Decoratorパターンの肝はこのクラスであるといえます。
このクラスの中にはAbstractDecorateeを継承したクラスのインスタンスを格納するフィールドがあり、コンストラクターでそれを代入しています。
これによって、この抽象クラスを継承したクラスの中でインスタンス化時に受け取ったクラスに対して昨日の装飾を行えるようになります。
abstract class AbstractDecorator : AbstractDecoratee
{
protected AbstractDecoratee _decoratee;
public AbstractDecorator(AbstractDecoratee decoratee)
{
_decoratee = decoratee;
}
public abstract override string GetDescription();
}
ここまで出来たら抽象の部分の実装は完了です。
次は具体的なクラスの実装をしていきます。
Decorateeクラスは装飾される側のクラスの派生クラスで、AbstractDecorateeで実装したフィールドとメソッドを継承しています。
なので、ここでDescriptionを定義し直さなくてもコンストラクターでDescription変数を呼び出すことができます。
ここでは、クラスの説明として「Decoratee」を代入しています。
class Decoratee : AbstractDecoratee
{
public Decoratee()
{
Description = "Decoratee";
}
}
今度は、装飾を行う側の派生クラスの実装を行っていきます。
こちらではAbstractDecoratorから派生し、規定されたGetDescriptionメソッドを実装していきます。

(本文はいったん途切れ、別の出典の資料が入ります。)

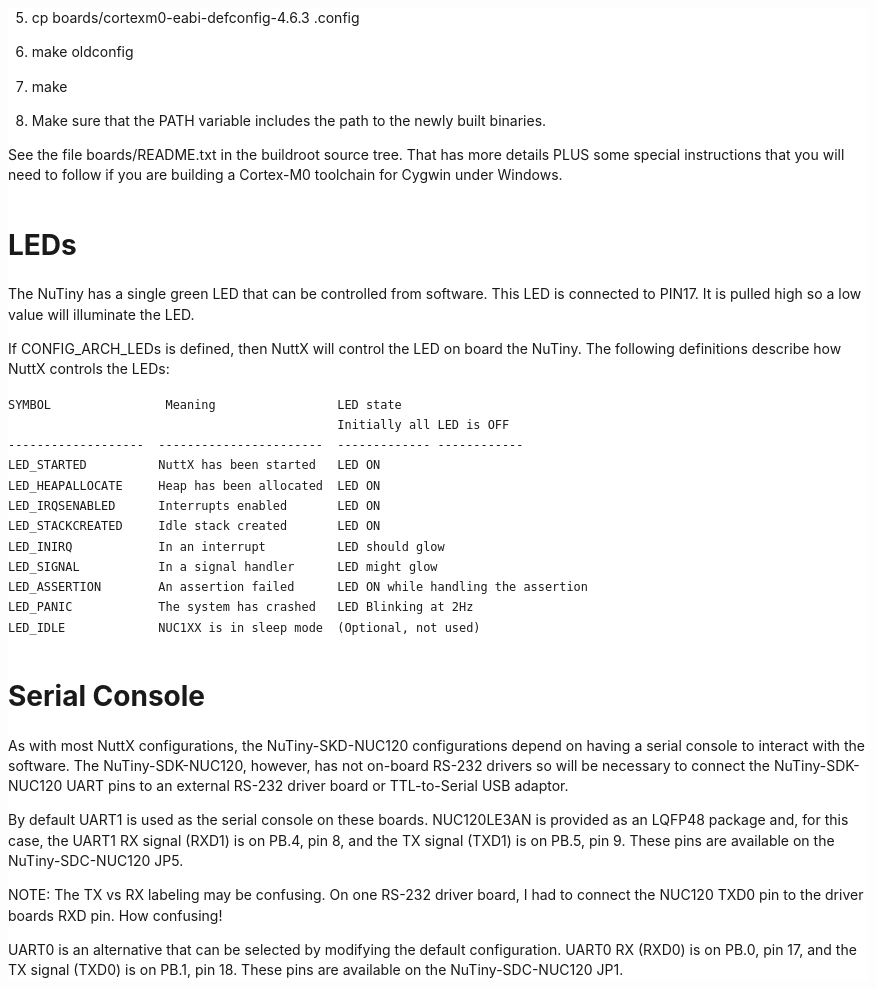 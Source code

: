 5.  cp boards/cortexm0-eabi-defconfig-4.6.3 .config

6.  make oldconfig

7.  make

8.  Make sure that the PATH variable includes the path to the newly
    built binaries.

See the file boards/README.txt in the buildroot source tree. That has
more details PLUS some special instructions that you will need to follow
if you are building a Cortex-M0 toolchain for Cygwin under Windows.

LEDs
====

The NuTiny has a single green LED that can be controlled from software.
This LED is connected to PIN17. It is pulled high so a low value will
illuminate the LED.

If CONFIG\_ARCH\_LEDs is defined, then NuttX will control the LED on
board the NuTiny. The following definitions describe how NuttX controls
the LEDs:

    SYMBOL                Meaning                 LED state
                                                  Initially all LED is OFF
    -------------------  -----------------------  ------------- ------------
    LED_STARTED          NuttX has been started   LED ON
    LED_HEAPALLOCATE     Heap has been allocated  LED ON
    LED_IRQSENABLED      Interrupts enabled       LED ON
    LED_STACKCREATED     Idle stack created       LED ON
    LED_INIRQ            In an interrupt          LED should glow
    LED_SIGNAL           In a signal handler      LED might glow
    LED_ASSERTION        An assertion failed      LED ON while handling the assertion
    LED_PANIC            The system has crashed   LED Blinking at 2Hz
    LED_IDLE             NUC1XX is in sleep mode  (Optional, not used)

Serial Console
==============

As with most NuttX configurations, the NuTiny-SKD-NUC120 configurations
depend on having a serial console to interact with the software. The
NuTiny-SDK-NUC120, however, has not on-board RS-232 drivers so will be
necessary to connect the NuTiny-SDK-NUC120 UART pins to an external
RS-232 driver board or TTL-to-Serial USB adaptor.

By default UART1 is used as the serial console on these boards.
NUC120LE3AN is provided as an LQFP48 package and, for this case, the
UART1 RX signal (RXD1) is on PB.4, pin 8, and the TX signal (TXD1) is on
PB.5, pin 9. These pins are available on the NuTiny-SDC-NUC120 JP5.

NOTE: The TX vs RX labeling may be confusing. On one RS-232 driver
board, I had to connect the NUC120 TXD0 pin to the driver boards RXD
pin. How confusing!

UART0 is an alternative that can be selected by modifying the default
configuration. UART0 RX (RXD0) is on PB.0, pin 17, and the TX signal
(TXD0) is on PB.1, pin 18. These pins are available on the
NuTiny-SDC-NUC120 JP1.
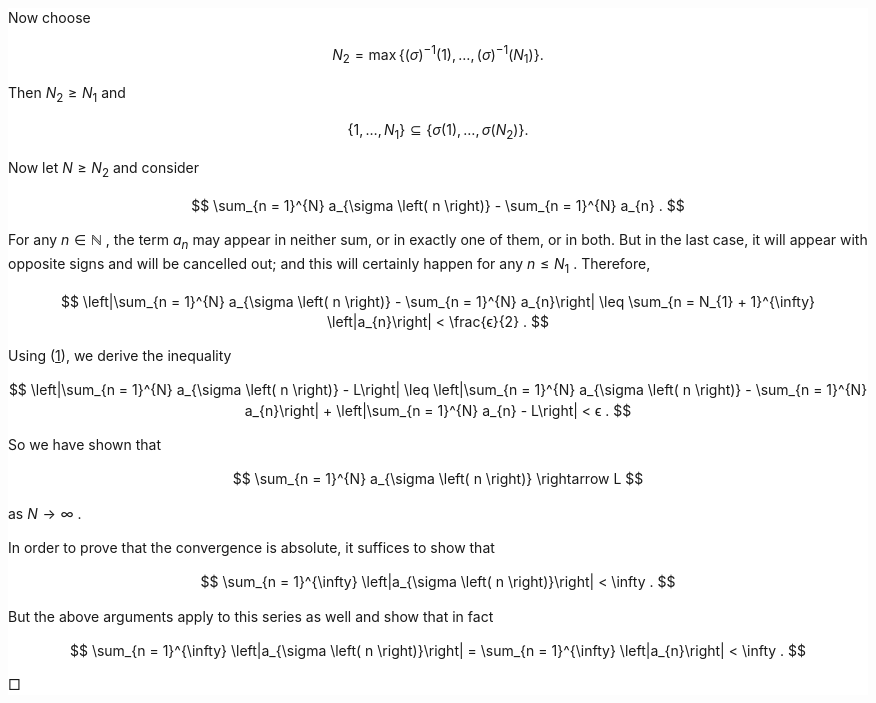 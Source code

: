Now choose

$$
N_{2} =  \max  \left\{ \left(\sigma\right)^{- 1} \left( 1 \right) , \dots  , \left(\sigma\right)^{- 1} \left( N_{1} \right) \right\} .
$$

Then $N_{2} \geq N_{1}$ and

$$
\left\{ 1 , \dots  , N_{1} \right\} \subseteq \left\{ \sigma \left( 1 \right) , \dots  , \sigma \left( N_{2} \right) \right\} .
$$

Now let $N \geq N_{2}$ and consider

$$
\sum_{n = 1}^{N} a_{\sigma \left( n \right)} - \sum_{n = 1}^{N} a_{n} .
$$

For any $n \in ℕ$ , the term $a_{n}$ may appear in neither sum, or in exactly one of them, or in both. But in the last case, it will appear with opposite signs and will be cancelled out; and this will certainly happen for any $n \leq N_{1}$ . Therefore,

$$
\left|\sum_{n = 1}^{N} a_{\sigma \left( n \right)} - \sum_{n = 1}^{N} a_{n}\right| \leq \sum_{n = N_{1} + 1}^{\infty} \left|a_{n}\right| < \frac{ϵ}{2} .
$$

Using ([1](#x10-30008r1)), we derive the inequality

$$
\left|\sum_{n = 1}^{N} a_{\sigma \left( n \right)} - L\right| \leq \left|\sum_{n = 1}^{N} a_{\sigma \left( n \right)} - \sum_{n = 1}^{N} a_{n}\right| + \left|\sum_{n = 1}^{N} a_{n} - L\right| < ϵ .
$$

So we have shown that

$$
\sum_{n = 1}^{N} a_{\sigma \left( n \right)} \rightarrow L
$$

as $N \rightarrow \infty$ .

In order to prove that the convergence is absolute, it suffices to show that

$$
\sum_{n = 1}^{\infty} \left|a_{\sigma \left( n \right)}\right| < \infty .
$$

But the above arguments apply to this series as well and show that in fact

$$
\sum_{n = 1}^{\infty} \left|a_{\sigma \left( n \right)}\right| = \sum_{n = 1}^{\infty} \left|a_{n}\right| < \infty .
$$

□
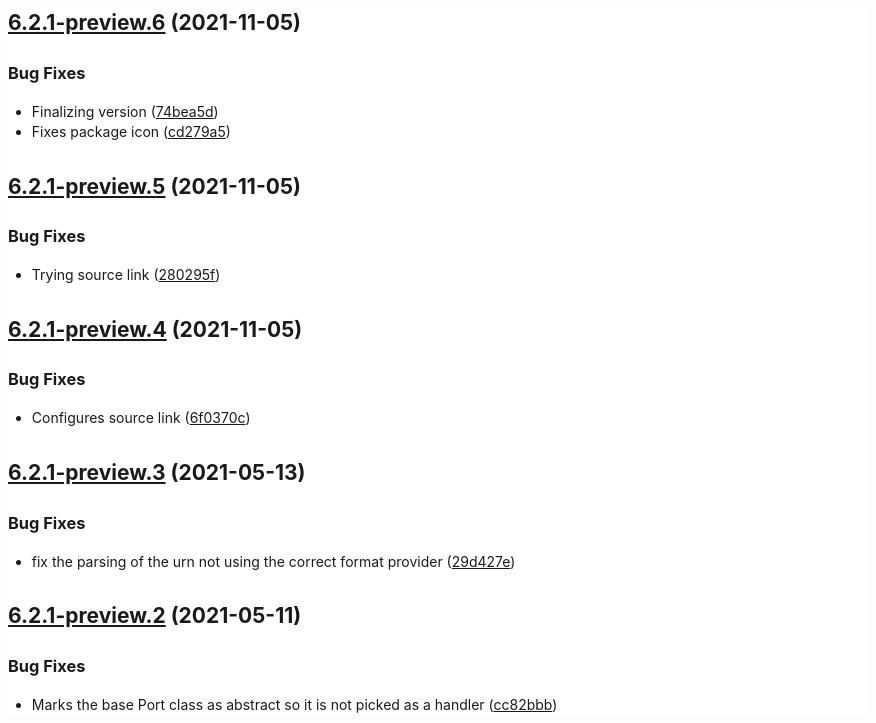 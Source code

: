## [6.2.1-preview.6](https://github.com/Elders/Cronus.DomainModeling/compare/v6.2.1-preview.5...v6.2.1-preview.6) (2021-11-05)


### Bug Fixes

* Finalizing version ([74bea5d](https://github.com/Elders/Cronus.DomainModeling/commit/74bea5d5ff5010780fa03680a308a74c39270d41))
* Fixes package icon ([cd279a5](https://github.com/Elders/Cronus.DomainModeling/commit/cd279a5a1fcc37a801145630e3f7464d5ed435e8))

## [6.2.1-preview.5](https://github.com/Elders/Cronus.DomainModeling/compare/v6.2.1-preview.4...v6.2.1-preview.5) (2021-11-05)


### Bug Fixes

* Trying source link ([280295f](https://github.com/Elders/Cronus.DomainModeling/commit/280295f2d61fdfb2d08de063845c04fc3a164add))

## [6.2.1-preview.4](https://github.com/Elders/Cronus.DomainModeling/compare/v6.2.1-preview.3...v6.2.1-preview.4) (2021-11-05)


### Bug Fixes

* Configures source link ([6f0370c](https://github.com/Elders/Cronus.DomainModeling/commit/6f0370c69d49cdf7ae6ff6f9da57e7bd374292a5))

## [6.2.1-preview.3](https://github.com/Elders/Cronus.DomainModeling/compare/v6.2.1-preview.2...v6.2.1-preview.3) (2021-05-13)


### Bug Fixes

* fix the parsing of the urn not using the correct format provider ([29d427e](https://github.com/Elders/Cronus.DomainModeling/commit/29d427ef52bae993ad94dfe027835953e551800d))

## [6.2.1-preview.2](https://github.com/Elders/Cronus.DomainModeling/compare/v6.2.1-preview.1...v6.2.1-preview.2) (2021-05-11)


### Bug Fixes

* Marks the base Port class as abstract so it is not picked as a handler ([cc82bbb](https://github.com/Elders/Cronus.DomainModeling/commit/cc82bbb62ec744fb3ffcceb24bf03d04da61e7f3))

ここでは、コンストラクターで受け取ってきた装飾対象のクラスのGetDescriptionメソッドを呼び出し、出力される文字列の後に装飾されたしるしであるdecoratedという文字列を加えて送り返します。
class Decorator : AbstractDecorator
{
public Decorator(AbstractDecoratee decoratee) : base(decoratee) {}
public override string GetDescription()
{
Console.WriteLine("Decorateされました");
return _decoratee.GetDescription() + "、decorated";
}
}
ここまででDecoratorパターンの実装は完了です。
最後に、このパターンを呼び出し元であるクライアント側でどのように呼び出すかを見てみましょう。
3行目で、最初に作ったクラスを引数にとってDecoratorクラスをインスタンス化しています。
ここで、Decoratorクラスの_decoratorにDecorateeクラスが代入されています。
なので、4行目でGetDescription()を読んだとき、まずDecoratorクラス内の_decoratee.GetDescription()の部分でDecorateeのGetDescription()から"Decoratee"という文字列が返ってきます。
これに加えて、Decoratorクラス内で"、decorated"という文字列が付け加えられるので、最終出力は"Decoratee、decorated"となります。
同様に、そのDecorateeをさらに引数にとって新しいインスタンスを作って代入してGetDescriptionメソッドを呼ぶと、Decoratee,Decorator,Decoratorの順で処理が加えられていくので、さらに文字列を加えていくことができます。
今回は文字列でしたが、他の型のものでも同様に実装できるので、この形の実装によって型の中身を加工する機能を次々に追加していくことができるようになります。
static void Main(string[] args)
{
AbstractDecoratee Decoratee = new Decoratee();
Console.WriteLine(Decoratee.GetDescription());
Decoratee = new Decorator(Decoratee);
Console.WriteLine(Decoratee.GetDescription());
Decoratee = new Decorator(Decoratee);
Console.WriteLine(Decoratee.GetDescription());
}
ここまで作成したコードを走らせてみて、以下のような結果が出力されれば成功です。
最初の状態だと「Decoratee」という文字列しか出力されないDescriptionが、Decoratorによって文字列を追加されていく様子が確認できると思います。
Decoratee
Decorateされました
Decoratee、decorated
Decorateされました
Decorateされました
Decoratee、decorated、decorated
おわりに
今回はDecoratorパターンについて解説して実装してきました。
Decoratorパターンは、装飾されるオブジェクトに同じ抽象クラスを継承したクラスを用いることで次々に責務を付与していきます。
このことは機能拡張に対して柔軟に対応できるようにしてくれるという点において大きな意味を持っているのですが、気になる方はSOLID原則、解放・閉鎖の原則といった言葉についても調べてみてください。
デザインパターンの学習を通して、保守性、拡張性の高いコードの書き方についても知識を深めてみませんか?